Whitehead Kimberley, O'Sullivan Suzanne, Walker Matthew
Sir Jules Thorn Telemetry Unit, National Hospital for Neurology and Neurosurgery, London WC1N 3BG, UK.
Department of Clinical Neurophysiology, National Hospital for Neurology and Neurosurgery, London WC1N 3BG, UK. Electronic address: Suzanne.O'
Epilepsy Behav. 2015 May;46:246-8. doi: 10.1016/j.yebeh.2015.01.017. Epub 2015 Apr 18.
We sought to determine the percentage of patients undergoing presurgical assessment that had both psychogenic nonepileptic seizures (PNESs) and epileptic seizures (ESs) captured within our telemetry unit and how this affected progression to surgery and describe eventual outcomes in patients with a history of mixed PNESs/ESs who underwent surgery.
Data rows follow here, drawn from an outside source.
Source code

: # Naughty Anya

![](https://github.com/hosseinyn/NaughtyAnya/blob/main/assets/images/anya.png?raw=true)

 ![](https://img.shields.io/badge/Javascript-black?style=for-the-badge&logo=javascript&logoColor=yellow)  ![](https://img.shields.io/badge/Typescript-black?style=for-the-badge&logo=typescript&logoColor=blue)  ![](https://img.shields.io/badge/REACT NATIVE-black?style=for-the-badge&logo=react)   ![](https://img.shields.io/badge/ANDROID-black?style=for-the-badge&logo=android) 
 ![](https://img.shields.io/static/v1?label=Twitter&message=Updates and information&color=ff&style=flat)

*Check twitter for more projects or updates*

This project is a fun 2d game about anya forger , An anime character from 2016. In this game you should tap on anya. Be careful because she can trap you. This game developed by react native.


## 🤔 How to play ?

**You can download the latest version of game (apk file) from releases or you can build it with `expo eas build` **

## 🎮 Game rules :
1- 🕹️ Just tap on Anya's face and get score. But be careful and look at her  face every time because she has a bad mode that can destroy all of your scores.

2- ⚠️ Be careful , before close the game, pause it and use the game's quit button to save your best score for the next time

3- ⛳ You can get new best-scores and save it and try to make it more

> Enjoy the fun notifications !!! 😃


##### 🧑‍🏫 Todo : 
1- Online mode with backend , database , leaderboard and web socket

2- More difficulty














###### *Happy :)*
To determine what happened to patients who had PNESs recorded during a presurgical workup, we reviewed the records of 725 patients admitted to our telemetry unit for presurgical assessment between 2007 and 2013 and identified those with PNESs and ESs recorded. To determine outcomes postsurgery in operated patients who had mixed PNESs/ESs, we also reviewed the records of 519 patients who had had epilepsy surgery between 1999 and 2012 and identified those within this group who also had PNESs prior to surgery.
Nineteen of the 725 patients had PNESs captured during their presurgical telemetry along with ESs captured on either this or a previous study. Four of these patients were ultimately offered surgery. Nine of the 519 patients with a history of PNESs underwent epilepsy surgery. At 1 to 5years of follow-up (mean: 4.1years) of those nine patients, five were still having ESs and three patients had worsening or new-onset PNESs. At the last follow-up, four had had a worthwhile improvement.
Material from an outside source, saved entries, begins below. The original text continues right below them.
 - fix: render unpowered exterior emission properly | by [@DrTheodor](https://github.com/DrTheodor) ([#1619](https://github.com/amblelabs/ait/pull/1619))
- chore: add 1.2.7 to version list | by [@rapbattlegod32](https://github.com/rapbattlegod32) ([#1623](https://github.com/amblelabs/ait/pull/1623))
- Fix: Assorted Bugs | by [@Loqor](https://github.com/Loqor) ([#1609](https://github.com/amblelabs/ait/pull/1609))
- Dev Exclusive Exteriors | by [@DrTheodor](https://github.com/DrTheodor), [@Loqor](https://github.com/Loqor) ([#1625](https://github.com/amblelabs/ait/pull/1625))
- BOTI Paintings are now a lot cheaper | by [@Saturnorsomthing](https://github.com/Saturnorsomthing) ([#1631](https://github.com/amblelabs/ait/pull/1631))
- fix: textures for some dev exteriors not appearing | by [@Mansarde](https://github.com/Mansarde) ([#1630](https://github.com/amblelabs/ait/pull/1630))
This study suggests that recent outcomes for people with mixed PNESs/ESs are not as promising as previously described and that PNESs should remain a relative contraindication for surgery.
我们试图确定在我们的遥测病房中进行术前评估的患者中,同时出现精神性非癫痫性发作(PNES)和癫痫性发作(ES)的患者比例,以及这如何影响手术进展,并描述有混合性PNES/ES病史且接受手术的患者的最终结局。
为了确定在术前检查期间记录到PNES的患者的情况,我们回顾了2007年至2013年间入住我们遥测病房进行术前评估的725例患者的记录,并确定了记录到PNES和ES的患者。为了确定有混合性PNES/ES的手术患者术后的结局,我们还回顾了1999年至2012年间接受癫痫手术的519例患者的记录,并确定了该组中术前也有PNES的患者。
725例患者中有19例在术前遥测期间记录到PNES,同时在本次或之前的检查中记录到ES。其中4例患者最终接受了手术。519例有PNES病史的患者中有9例接受了癫痫手术。对这9例患者进行1至5年的随访(平均4.1年),5例仍有ES,3例PNES病情加重或出现新的发作。在最后一次随访时,4例有显著改善。
本研究表明,近期混合性PNES/ES患者的结局并不像之前描述的那样乐观,PNES应仍然是手术的相对禁忌证。